Every line of the material is to be given again exactly.

[Opening Source information section]

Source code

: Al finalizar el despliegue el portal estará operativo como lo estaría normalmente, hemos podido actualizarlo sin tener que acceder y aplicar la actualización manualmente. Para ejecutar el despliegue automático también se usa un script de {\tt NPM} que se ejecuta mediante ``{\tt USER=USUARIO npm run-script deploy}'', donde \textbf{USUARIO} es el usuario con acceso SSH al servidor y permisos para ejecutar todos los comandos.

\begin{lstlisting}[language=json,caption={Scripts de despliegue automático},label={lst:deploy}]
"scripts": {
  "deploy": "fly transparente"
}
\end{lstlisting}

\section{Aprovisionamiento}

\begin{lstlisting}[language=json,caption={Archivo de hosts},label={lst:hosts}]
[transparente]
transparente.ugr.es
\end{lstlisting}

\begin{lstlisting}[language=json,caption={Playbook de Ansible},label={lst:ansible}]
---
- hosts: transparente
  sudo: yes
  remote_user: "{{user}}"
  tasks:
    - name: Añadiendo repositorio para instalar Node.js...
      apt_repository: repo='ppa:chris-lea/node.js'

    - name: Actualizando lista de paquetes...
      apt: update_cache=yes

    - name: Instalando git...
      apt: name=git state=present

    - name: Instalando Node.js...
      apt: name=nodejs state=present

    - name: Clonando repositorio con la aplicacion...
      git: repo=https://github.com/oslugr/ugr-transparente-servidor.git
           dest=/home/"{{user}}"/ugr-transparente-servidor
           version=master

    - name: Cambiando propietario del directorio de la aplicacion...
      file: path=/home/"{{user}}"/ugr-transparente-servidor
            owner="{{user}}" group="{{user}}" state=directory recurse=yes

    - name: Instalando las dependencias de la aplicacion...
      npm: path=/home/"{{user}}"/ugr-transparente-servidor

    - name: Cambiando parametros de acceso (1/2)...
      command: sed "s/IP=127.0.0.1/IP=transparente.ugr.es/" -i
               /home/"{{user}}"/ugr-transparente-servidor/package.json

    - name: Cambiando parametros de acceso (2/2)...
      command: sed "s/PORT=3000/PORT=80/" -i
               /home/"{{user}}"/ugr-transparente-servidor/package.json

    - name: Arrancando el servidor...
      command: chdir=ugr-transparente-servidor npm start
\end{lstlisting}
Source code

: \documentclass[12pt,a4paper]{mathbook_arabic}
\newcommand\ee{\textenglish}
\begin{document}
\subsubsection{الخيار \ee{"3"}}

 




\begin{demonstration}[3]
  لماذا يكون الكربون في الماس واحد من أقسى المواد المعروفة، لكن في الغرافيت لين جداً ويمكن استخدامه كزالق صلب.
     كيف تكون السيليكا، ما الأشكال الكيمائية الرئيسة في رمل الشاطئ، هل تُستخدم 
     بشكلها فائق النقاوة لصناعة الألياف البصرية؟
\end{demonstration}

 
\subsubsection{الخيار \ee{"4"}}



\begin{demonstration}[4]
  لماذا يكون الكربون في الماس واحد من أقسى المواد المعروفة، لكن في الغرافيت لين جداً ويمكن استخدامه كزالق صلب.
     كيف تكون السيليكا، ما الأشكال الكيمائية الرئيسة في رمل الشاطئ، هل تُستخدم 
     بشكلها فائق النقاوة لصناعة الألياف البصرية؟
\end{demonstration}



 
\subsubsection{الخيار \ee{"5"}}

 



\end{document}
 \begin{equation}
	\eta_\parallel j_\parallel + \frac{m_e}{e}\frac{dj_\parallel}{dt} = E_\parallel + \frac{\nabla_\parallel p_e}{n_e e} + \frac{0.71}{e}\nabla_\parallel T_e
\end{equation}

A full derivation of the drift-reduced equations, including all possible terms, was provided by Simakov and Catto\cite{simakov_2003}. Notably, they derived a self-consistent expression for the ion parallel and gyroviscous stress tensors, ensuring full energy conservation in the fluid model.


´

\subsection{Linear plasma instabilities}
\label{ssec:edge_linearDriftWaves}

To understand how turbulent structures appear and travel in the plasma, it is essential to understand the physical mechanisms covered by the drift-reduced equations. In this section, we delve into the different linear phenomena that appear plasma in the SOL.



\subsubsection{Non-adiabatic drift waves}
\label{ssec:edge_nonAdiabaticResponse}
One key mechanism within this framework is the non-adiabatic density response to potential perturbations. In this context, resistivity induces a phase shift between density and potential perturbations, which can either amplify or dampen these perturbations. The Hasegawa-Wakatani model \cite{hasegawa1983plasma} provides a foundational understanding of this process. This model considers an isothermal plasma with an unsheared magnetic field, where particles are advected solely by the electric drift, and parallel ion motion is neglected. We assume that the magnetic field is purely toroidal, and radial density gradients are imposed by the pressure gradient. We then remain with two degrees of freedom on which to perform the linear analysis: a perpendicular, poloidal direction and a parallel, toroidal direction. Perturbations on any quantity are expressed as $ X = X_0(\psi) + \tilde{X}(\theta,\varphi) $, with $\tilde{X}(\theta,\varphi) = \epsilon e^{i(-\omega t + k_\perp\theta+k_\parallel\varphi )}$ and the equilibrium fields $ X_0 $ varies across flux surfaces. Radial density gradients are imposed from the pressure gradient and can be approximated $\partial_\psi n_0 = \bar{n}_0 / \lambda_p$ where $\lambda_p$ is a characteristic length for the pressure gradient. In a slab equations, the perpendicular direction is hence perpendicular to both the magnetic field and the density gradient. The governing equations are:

[Closing Source information section]

__Result of this exercise__
Source code

: Al finalizar el despliegue el portal estará operativo como lo estaría normalmente, hemos podido actualizarlo sin tener que acceder y aplicar la actualización manualmente. Para ejecutar el despliegue automático también se usa un script de {\tt NPM} que se ejecuta mediante ``{\tt USER=USUARIO npm run-script deploy}'', donde \textbf{USUARIO} es el usuario con acceso SSH al servidor y permisos para ejecutar todos los comandos.

\begin{lstlisting}[language=json,caption={Scripts de despliegue automático},label={lst:deploy}]
"scripts": {
  "deploy": "fly transparente"
}
\end{lstlisting}

\section{Aprovisionamiento}

\begin{lstlisting}[language=json,caption={Archivo de hosts},label={lst:hosts}]
[transparente]
transparente.ugr.es
\end{lstlisting}

\begin{lstlisting}[language=json,caption={Playbook de Ansible},label={lst:ansible}]
---
- hosts: transparente
  sudo: yes
  remote_user: "{{user}}"
  tasks:
    - name: Añadiendo repositorio para instalar Node.js...
      apt_repository: repo='ppa:chris-lea/node.js'

    - name: Actualizando lista de paquetes...
      apt: update_cache=yes

    - name: Instalando git...
      apt: name=git state=present

    - name: Instalando Node.js...
      apt: name=nodejs state=present

    - name: Clonando repositorio con la aplicacion...
      git: repo=https://github.com/oslugr/ugr-transparente-servidor.git
           dest=/home/"{{user}}"/ugr-transparente-servidor
           version=master

    - name: Cambiando propietario del directorio de la aplicacion...
      file: path=/home/"{{user}}"/ugr-transparente-servidor
            owner="{{user}}" group="{{user}}" state=directory recurse=yes

    - name: Instalando las dependencias de la aplicacion...
      npm: path=/home/"{{user}}"/ugr-transparente-servidor

    - name: Cambiando parametros de acceso (1/2)...
      command: sed "s/IP=127.0.0.1/IP=transparente.ugr.es/" -i
               /home/"{{user}}"/ugr-transparente-servidor/package.json

    - name: Cambiando parametros de acceso (2/2)...
      command: sed "s/PORT=3000/PORT=80/" -i
               /home/"{{user}}"/ugr-transparente-servidor/package.json

    - name: Arrancando el servidor...
      command: chdir=ugr-transparente-servidor npm start
\end{lstlisting}
Source code

: \documentclass[12pt,a4paper]{mathbook_arabic}
\newcommand\ee{\textenglish}
\begin{document}
\subsubsection{الخيار \ee{"3"}}

 




\begin{demonstration}[3]
  لماذا يكون الكربون في الماس واحد من أقسى المواد المعروفة، لكن في الغرافيت لين جداً ويمكن استخدامه كزالق صلب.
     كيف تكون السيليكا، ما الأشكال الكيمائية الرئيسة في رمل الشاطئ، هل تُستخدم 
     بشكلها فائق النقاوة لصناعة الألياف البصرية؟
\end{demonstration}

 
\subsubsection{الخيار \ee{"4"}}



\begin{demonstration}[4]
  لماذا يكون الكربون في الماس واحد من أقسى المواد المعروفة، لكن في الغرافيت لين جداً ويمكن استخدامه كزالق صلب.
     كيف تكون السيليكا، ما الأشكال الكيمائية الرئيسة في رمل الشاطئ، هل تُستخدم 
     بشكلها فائق النقاوة لصناعة الألياف البصرية؟
\end{demonstration}



 
\subsubsection{الخيار \ee{"5"}}

 



\end{document}
 \begin{equation}
	\eta_\parallel j_\parallel + \frac{m_e}{e}\frac{dj_\parallel}{dt} = E_\parallel + \frac{\nabla_\parallel p_e}{n_e e} + \frac{0.71}{e}\nabla_\parallel T_e
\end{equation}

A full derivation of the drift-reduced equations, including all possible terms, was provided by Simakov and Catto\cite{simakov_2003}. Notably, they derived a self-consistent expression for the ion parallel and gyroviscous stress tensors, ensuring full energy conservation in the fluid model.


´

\subsection{Linear plasma instabilities}
\label{ssec:edge_linearDriftWaves}

To understand how turbulent structures appear and travel in the plasma, it is essential to understand the physical mechanisms covered by the drift-reduced equations. In this section, we delve into the different linear phenomena that appear plasma in the SOL.



\subsubsection{Non-adiabatic drift waves}
\label{ssec:edge_nonAdiabaticResponse}
One key mechanism within this framework is the non-adiabatic density response to potential perturbations. In this context, resistivity induces a phase shift between density and potential perturbations, which can either amplify or dampen these perturbations. The Hasegawa-Wakatani model \cite{hasegawa1983plasma} provides a foundational understanding of this process. This model considers an isothermal plasma with an unsheared magnetic field, where particles are advected solely by the electric drift, and parallel ion motion is neglected. We assume that the magnetic field is purely toroidal, and radial density gradients are imposed by the pressure gradient. We then remain with two degrees of freedom on which to perform the linear analysis: a perpendicular, poloidal direction and a parallel, toroidal direction. Perturbations on any quantity are expressed as $ X = X_0(\psi) + \tilde{X}(\theta,\varphi) $, with $\tilde{X}(\theta,\varphi) = \epsilon e^{i(-\omega t + k_\perp\theta+k_\parallel\varphi )}$ and the equilibrium fields $ X_0 $ varies across flux surfaces. Radial density gradients are imposed from the pressure gradient and can be approximated $\partial_\psi n_0 = \bar{n}_0 / \lambda_p$ where $\lambda_p$ is a characteristic length for the pressure gradient. In a slab equations, the perpendicular direction is hence perpendicular to both the magnetic field and the density gradient. The governing equations are:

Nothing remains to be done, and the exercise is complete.